DIAMO A MASSIMO QUEL CHE È DI MASSIMO

Ho conosciuto la prima volta Massimo Troisi nel 1989 a Venezia. Era in concorso alla Mostra del cinema con Che ora è di Ettore Scola. Vinse la Coppa Volpi come miglior attore protagonista ex aequo con Marcello Mastroianni. Raramente un premio mi era sembrato più giusto, più sensato di quello.

Non solo perché la storia di un padre e di un figlio che si ritrovano era bella. Ma soprattutto perché Massimo e Marcello avrebbero meritato di vincere ogni premio: il Nobel, il Pulitzer, la Coppa Davis. Erano due attori fantastici e due persone meravigliose. Erano lievi e un po’ marziani nel tempo che gli era dato di vivere. Trasmettevano un senso di alterità rispetto alla banalità delle cose correnti. Avevano gli occhi buoni, perché erano buoni. Uno aveva, nella vita, sofferto e tanto. Ed era il più giovane dei due. All’altro la natura aveva fatto regali fino a dissiparsi: bello, elegante, spiritoso, con una cornucopia di talento nel sangue. Insieme erano un prodigio. Come quando Charlie Chaplin e Buster Keaton suonano, l’uno il violino e l’altro il piano, in Luci della ribalta. Come quando Jack Lemmon e Walter Matthau dividono l’appartamento in La strana coppia. Ma la cifra di quelle due persone era la tenerezza. La incredibile tenerezza. Per Troisi era scritta nel volto sempre più scavato, nella sofferenza fisica che si portava addosso, nel sorriso che non demordeva. La più banale delle letture vuole che in tutto questo ci fosse Napoli, lo spirito di una città dolente e impunita e che ci fosse persino Pulcinella, che Troisi interpretò in un altro film di Scola, Il viaggio di Capitan Fracassa.
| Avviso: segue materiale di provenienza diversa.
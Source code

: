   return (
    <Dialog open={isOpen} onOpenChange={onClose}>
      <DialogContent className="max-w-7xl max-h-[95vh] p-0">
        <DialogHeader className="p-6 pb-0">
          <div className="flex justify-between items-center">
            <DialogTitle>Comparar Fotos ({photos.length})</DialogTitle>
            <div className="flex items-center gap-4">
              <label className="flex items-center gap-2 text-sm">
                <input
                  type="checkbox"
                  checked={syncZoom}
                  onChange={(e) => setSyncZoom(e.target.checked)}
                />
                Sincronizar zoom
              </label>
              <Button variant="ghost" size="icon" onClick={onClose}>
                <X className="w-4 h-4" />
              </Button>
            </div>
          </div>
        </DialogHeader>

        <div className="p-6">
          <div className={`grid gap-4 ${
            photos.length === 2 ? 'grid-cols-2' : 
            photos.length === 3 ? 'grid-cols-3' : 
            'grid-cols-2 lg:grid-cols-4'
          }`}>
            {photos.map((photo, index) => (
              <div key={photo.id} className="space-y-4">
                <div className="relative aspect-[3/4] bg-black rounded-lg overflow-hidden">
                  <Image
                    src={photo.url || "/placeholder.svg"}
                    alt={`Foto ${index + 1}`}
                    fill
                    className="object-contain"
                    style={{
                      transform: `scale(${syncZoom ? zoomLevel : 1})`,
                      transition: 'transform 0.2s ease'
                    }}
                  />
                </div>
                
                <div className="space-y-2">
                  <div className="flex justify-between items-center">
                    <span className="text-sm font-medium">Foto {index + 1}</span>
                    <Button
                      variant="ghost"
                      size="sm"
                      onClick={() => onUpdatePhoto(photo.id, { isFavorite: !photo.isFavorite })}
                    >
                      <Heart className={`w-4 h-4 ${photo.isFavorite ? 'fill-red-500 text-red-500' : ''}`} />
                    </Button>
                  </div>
Ci si piegava in due dalle risate, all’inizio della carriera di quel ragazzo di San Giorgio a Cremano, sentendolo invocare San Ciro con la Smorfia, o teorizzare, in Ricomincio da tre, che i figli bisogna chiamarli con nomi corti, tipo Ugo, altrimenti vengono maleducati. Oppure citare la famosa lettera di altri due geni, Totò e Peppino, in Non ci resta che piangere, quando gli capitò di recitare con Roberto Benigni, folletto leggero. Ma Troisi era un attore a tutto tondo. Io sono innamorato del suo ultimo film, Il Postino, in cui Massimo era stremato, ma intenso e dolce. Stava male, il suo cuore bislacco gli rendeva tutto difficile, ma teneva a finire quel film. Teneva a quella storia, all’amicizia del portalettere Mario Jiménez con Pablo Neruda, come fosse la più importante alla quale avesse dato volto e vita. Maria Pia Fusco ha raccontato su Repubblica che al termine della faticosa lavorazione, sali e scendi tra Salina e Procida, lui brindò, col resto della troupe, dicendo queste parole: «Vi amo tutti, non vi dimenticate di me». E noi, che lo abbiamo amato, non ci siamo dimenticati di lui. Di Massimo Troisi, uno dei più grandi attori cinematografici italiani di sempre.